En una entrevista para la Fundación Norte y Sur con el economista Orlando Ferreres, el exfuncionario repasó cómo llegó a elaborar su plan de convertibilidad y consideró que no debe entenderse solo como un tipo de cambio fijo.

“Fue un sistema monetario que combinó dos cosas fundamentales. Una, la legalización y autorización para que el dólar funcione como una moneda. Y la otra parte fue crear una moneda convertible, que pudiera servir como moneda local pero con total libertad para pasarse a dólar", planteó.

En esa línea, Cavallo describió que la medida que impulsó en los noventa no buscaba ser una transición, sino un marco normativo definitivo basado en la disciplina fiscal, la apertura comercial y las privatizaciones masivas.

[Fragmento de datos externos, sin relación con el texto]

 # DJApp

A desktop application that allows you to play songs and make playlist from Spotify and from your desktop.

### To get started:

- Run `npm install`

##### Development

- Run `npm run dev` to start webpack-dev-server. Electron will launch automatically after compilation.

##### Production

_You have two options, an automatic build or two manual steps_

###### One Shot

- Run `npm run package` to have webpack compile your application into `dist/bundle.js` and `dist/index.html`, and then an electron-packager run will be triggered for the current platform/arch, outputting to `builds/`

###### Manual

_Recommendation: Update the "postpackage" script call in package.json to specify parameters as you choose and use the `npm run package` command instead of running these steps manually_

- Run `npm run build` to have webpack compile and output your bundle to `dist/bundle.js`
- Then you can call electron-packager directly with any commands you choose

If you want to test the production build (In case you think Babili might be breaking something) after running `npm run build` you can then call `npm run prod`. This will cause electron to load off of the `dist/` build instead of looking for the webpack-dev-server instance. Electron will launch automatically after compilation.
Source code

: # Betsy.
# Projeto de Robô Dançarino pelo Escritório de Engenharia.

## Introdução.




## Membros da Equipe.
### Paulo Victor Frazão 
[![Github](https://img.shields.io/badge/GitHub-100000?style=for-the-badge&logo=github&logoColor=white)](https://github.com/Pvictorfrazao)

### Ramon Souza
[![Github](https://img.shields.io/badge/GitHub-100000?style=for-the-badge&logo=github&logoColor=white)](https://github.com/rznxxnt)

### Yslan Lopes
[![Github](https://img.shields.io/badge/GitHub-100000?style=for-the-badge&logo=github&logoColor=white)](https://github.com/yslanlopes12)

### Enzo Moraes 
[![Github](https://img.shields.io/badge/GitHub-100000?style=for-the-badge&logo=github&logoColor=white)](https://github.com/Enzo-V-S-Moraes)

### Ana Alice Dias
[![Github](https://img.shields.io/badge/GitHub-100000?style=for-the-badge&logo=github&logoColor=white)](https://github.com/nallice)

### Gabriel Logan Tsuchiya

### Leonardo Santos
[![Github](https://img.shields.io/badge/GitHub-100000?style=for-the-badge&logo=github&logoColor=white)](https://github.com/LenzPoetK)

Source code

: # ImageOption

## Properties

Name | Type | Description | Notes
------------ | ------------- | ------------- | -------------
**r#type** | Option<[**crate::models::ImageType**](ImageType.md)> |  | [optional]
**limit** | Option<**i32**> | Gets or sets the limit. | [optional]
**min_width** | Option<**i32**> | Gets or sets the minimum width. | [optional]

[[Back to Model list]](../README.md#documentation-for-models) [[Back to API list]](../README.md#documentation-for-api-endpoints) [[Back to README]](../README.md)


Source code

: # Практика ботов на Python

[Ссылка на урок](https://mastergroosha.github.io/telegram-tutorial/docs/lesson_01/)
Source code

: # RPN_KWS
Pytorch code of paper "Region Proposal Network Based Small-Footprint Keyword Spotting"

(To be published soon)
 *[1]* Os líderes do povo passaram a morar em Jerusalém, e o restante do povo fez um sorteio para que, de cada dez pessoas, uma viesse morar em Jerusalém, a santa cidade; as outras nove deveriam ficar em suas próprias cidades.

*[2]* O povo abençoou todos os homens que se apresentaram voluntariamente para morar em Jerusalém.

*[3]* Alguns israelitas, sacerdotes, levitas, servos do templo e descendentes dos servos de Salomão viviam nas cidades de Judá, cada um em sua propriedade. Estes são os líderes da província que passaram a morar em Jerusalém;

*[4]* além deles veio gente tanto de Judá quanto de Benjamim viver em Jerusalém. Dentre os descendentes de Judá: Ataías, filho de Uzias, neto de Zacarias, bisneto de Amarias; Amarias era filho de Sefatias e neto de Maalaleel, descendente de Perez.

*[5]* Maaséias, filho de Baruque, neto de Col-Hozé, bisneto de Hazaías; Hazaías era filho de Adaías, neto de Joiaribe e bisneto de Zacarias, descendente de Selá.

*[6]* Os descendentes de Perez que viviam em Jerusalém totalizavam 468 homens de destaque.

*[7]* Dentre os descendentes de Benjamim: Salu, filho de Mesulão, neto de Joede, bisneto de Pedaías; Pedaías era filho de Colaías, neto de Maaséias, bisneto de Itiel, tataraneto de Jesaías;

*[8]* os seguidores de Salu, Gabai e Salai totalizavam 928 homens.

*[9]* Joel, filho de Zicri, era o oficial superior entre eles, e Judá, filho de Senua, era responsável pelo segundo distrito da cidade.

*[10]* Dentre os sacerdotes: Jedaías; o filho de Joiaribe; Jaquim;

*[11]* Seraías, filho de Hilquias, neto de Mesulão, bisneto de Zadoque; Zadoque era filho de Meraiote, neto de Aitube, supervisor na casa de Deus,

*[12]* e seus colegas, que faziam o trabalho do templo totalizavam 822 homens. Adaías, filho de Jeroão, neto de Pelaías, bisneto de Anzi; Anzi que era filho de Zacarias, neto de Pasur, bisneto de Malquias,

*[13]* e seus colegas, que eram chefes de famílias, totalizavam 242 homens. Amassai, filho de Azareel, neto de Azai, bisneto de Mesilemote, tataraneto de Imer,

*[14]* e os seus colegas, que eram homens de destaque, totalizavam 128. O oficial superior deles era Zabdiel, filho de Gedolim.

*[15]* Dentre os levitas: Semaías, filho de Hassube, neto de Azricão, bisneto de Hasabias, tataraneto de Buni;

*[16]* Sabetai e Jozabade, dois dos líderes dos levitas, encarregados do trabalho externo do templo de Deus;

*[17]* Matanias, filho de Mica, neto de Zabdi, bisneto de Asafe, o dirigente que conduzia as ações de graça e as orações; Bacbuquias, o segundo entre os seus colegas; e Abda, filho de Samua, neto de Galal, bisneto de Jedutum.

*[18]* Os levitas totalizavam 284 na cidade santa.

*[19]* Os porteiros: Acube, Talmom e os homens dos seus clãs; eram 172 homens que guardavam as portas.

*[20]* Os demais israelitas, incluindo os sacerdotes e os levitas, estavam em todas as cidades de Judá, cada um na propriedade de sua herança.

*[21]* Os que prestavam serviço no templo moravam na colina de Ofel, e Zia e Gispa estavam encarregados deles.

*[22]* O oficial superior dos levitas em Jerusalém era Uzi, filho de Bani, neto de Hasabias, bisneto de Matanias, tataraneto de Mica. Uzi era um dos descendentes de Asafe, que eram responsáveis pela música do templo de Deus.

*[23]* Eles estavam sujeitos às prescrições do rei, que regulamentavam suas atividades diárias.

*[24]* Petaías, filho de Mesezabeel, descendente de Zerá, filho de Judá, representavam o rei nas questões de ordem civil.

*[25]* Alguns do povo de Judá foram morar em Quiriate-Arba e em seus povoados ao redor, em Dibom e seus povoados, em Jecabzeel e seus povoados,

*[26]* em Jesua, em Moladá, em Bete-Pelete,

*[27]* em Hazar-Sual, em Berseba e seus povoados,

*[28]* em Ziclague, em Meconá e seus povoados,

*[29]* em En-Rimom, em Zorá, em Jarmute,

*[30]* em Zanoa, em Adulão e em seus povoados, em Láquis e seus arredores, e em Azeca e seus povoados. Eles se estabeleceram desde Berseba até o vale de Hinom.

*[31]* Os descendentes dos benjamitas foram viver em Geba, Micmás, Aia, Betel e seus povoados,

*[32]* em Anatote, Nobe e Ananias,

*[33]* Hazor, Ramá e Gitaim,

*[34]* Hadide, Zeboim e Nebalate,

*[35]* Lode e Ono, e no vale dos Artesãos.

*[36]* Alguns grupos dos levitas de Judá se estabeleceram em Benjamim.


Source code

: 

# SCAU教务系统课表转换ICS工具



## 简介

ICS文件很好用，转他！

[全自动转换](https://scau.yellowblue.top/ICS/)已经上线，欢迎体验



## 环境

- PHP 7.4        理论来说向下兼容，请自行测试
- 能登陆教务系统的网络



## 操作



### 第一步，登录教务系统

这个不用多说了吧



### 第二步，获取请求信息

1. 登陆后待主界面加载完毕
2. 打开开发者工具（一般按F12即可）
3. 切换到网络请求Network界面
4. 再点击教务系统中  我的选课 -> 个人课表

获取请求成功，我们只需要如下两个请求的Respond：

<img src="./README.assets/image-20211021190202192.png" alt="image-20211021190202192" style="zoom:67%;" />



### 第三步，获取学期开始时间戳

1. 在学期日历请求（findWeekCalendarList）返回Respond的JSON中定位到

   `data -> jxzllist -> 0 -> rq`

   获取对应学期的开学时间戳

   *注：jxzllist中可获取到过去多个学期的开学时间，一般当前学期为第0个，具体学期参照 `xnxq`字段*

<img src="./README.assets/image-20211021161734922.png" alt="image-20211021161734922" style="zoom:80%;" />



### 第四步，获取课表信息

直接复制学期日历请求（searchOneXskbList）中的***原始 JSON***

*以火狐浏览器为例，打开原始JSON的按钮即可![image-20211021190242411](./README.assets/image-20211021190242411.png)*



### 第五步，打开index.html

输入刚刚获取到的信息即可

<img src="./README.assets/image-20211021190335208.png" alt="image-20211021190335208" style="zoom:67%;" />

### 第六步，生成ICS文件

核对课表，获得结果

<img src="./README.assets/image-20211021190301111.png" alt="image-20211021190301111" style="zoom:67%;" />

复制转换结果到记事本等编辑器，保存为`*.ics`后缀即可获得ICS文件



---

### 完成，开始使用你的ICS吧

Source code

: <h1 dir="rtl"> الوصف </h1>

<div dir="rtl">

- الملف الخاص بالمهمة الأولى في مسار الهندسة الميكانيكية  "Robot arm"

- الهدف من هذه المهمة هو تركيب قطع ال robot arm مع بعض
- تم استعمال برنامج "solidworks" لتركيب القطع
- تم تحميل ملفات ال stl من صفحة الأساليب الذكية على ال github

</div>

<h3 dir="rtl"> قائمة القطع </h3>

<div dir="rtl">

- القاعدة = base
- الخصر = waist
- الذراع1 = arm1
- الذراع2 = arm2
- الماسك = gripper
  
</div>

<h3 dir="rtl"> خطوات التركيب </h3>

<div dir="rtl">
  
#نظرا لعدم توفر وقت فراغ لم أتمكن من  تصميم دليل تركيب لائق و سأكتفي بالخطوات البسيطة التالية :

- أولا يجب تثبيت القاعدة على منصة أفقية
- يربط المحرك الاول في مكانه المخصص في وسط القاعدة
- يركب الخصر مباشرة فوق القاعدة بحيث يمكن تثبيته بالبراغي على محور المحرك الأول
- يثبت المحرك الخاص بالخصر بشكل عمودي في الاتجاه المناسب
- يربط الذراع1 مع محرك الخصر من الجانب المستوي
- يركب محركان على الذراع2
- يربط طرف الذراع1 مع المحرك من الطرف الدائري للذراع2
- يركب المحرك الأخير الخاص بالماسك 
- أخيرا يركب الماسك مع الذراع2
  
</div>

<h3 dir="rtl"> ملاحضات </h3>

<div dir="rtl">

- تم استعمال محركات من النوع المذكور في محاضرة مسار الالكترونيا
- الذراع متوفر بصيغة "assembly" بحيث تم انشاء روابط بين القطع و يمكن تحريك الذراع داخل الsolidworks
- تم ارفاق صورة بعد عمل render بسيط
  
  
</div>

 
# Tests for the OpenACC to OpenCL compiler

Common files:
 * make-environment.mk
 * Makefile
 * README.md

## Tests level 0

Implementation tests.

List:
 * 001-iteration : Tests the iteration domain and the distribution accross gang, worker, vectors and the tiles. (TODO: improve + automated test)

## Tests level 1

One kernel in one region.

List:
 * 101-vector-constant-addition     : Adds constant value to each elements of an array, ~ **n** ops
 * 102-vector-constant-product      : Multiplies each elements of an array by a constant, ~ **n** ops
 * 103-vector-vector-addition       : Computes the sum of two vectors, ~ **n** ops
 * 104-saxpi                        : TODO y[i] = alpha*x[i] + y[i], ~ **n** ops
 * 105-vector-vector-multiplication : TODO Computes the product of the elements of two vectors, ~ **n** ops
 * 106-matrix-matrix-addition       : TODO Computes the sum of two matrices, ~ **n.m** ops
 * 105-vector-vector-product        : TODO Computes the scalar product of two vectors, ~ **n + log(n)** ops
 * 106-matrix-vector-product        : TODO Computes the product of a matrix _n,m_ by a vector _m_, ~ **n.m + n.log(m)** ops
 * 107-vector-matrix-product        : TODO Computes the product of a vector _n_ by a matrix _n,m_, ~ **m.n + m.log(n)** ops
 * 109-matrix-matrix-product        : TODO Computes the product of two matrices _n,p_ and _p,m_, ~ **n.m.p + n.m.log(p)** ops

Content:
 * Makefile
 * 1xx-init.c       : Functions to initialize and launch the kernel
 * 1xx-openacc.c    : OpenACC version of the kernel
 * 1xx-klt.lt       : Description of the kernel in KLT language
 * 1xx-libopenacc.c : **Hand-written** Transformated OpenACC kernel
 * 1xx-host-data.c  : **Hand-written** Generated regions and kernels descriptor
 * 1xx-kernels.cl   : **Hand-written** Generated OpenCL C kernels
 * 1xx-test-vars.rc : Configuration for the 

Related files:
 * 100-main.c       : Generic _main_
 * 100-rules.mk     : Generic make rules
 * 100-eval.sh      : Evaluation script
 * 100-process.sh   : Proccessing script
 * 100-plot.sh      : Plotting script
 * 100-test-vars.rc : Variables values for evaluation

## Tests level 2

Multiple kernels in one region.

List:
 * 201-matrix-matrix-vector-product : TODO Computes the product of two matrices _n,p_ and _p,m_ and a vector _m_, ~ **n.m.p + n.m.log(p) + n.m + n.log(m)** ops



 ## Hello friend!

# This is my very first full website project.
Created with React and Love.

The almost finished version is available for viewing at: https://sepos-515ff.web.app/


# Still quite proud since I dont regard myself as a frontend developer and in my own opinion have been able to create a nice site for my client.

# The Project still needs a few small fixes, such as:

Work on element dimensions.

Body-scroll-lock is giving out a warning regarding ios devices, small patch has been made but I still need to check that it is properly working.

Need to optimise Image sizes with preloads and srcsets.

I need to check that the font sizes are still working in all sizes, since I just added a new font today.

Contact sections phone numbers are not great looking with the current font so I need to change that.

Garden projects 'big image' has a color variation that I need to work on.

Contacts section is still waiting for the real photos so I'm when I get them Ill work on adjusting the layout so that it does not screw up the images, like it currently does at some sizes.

De todas formas, enfatizó que el “uno a uno” era una “paridad transitoria”. “La idea era poder ir a una flotación, o sea, a una convertibilidad flotante”, remarcó.

El error de la convertibilidad que no debe cometer Milei, según Cavallo

Al analizar los momentos críticos de su gestión, Cavallo identificó un error estratégico que sirve como espejo para el presente. Según el exministro, en el año 2001 se debería haber avanzado mucho antes con una “reestructuración ordenada de la deuda”. Esta medida era el paso previo necesario para poder abandonar la paridad fija y pasar a una “convertibilidad flotante”.

Cavallo admitió que el lanzamiento de la reestructuración en septiembre de 2001 fue tardío. “Pensándolo con el diario del lunes, cuando lanzamos lo que se llamó el megacanje, que era una forma de tratar de evitar los vencimientos a corto plazo de la deuda, ahí tendríamos que haber lanzado ya lo que después fue la reestructuración ordenada”, detalló.

Respecto al gobierno de Milei, Cavallo destacó el acierto en el ajuste fiscal, pero señaló una luz de alerta: “No han hecho lo que yo denomino como una reforma monetaria, cambiaria y financiera. Y eso es lo que a mi criterio falta para que tenga éxito este plan”.

Otro punto central del análisis es el nivel del riesgo país. “Es fundamental que la economía funcione primero con un riesgo país que no sea mayor a 300 puntos básicos”. A su juicio, este nivel permitiría que la tasa de interés en pesos “no sea mayor al 7% u 8% anual”.

Finalmente, Cavallo concluyó que la estabilidad de las reglas de juego es el pilar fundamental para lograr un crecimiento económico sostenible en Argentina. “No solo hay que perfeccionar la política fiscal, sino también la monetaria, cambiaria y las conexiones con el exterior”, completó.